少女三人の視線を浴びながら、制服を脱ぐ。
すらりと整った肢体の葵は、服を脱ぐ時でさえも姿勢正しく、
小蒔達は圧倒されてただ見ていた。
一息に脱いだ下から現れたのは、いかにも優等生らしい、飾り気の無い純白の下着だった。
しかし、それが支える乳房の大きさが、清楚な下着を扇情的なものに見せている。
そして、雪乃が思わず羨望のため息を漏らしてしまったほどの胸は、どこまでも白かった。
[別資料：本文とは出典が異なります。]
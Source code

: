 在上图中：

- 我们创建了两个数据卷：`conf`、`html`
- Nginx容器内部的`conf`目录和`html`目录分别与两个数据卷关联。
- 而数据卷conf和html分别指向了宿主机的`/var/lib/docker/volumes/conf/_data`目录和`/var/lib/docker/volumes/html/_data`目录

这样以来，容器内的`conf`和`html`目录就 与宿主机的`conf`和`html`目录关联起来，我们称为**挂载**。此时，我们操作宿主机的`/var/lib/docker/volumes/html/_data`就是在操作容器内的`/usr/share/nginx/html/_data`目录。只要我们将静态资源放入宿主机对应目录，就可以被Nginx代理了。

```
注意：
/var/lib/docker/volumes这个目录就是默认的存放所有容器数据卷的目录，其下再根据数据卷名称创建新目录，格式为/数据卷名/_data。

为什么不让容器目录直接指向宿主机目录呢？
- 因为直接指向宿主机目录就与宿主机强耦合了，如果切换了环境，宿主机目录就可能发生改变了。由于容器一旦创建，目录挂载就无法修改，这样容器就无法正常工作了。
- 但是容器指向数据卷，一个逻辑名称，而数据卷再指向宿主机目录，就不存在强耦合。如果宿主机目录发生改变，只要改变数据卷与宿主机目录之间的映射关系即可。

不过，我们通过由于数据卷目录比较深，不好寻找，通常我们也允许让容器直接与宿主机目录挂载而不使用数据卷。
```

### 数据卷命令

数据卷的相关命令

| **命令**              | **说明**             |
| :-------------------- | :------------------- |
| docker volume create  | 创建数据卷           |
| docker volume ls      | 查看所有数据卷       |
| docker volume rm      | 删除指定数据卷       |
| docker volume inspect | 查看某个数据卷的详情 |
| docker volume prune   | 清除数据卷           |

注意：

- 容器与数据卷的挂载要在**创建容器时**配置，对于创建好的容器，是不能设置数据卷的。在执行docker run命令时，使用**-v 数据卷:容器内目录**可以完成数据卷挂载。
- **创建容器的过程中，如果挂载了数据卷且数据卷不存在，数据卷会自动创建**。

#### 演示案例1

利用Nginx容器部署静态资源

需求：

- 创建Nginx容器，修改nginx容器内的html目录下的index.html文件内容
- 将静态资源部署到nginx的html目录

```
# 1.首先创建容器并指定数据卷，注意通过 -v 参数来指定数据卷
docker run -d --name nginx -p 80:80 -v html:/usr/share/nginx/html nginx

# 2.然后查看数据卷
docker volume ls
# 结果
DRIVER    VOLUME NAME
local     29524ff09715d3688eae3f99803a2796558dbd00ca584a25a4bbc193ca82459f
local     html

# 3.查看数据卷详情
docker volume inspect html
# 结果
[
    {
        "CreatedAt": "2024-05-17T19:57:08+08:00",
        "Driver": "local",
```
もちろん胸だけでない、同じ歳とは思えないほど成熟し、
もはや女と言っても差し支えない肢体全てが、白く染め抜かれている。
それでも同じく白い雛乃と較べると、本当に少しだけ朱が混じっていて、
それがわずかな差異を生み出していた。
「ふふっ、大きい胸ですね」
雛乃の声に揶揄の響きは含まれておらず、ただ事実を述べているだけだった。
しかし、脱ぎ始めてから始めて発せられたその声は、ひとり下着姿を晒している葵の心に、
理性が忘れさせていた羞恥心を目覚めさせることとなった。
三半規管が上手く機能しなくなってしまったのか、部屋の中がぐらぐらと揺れているような錯覚に陥る。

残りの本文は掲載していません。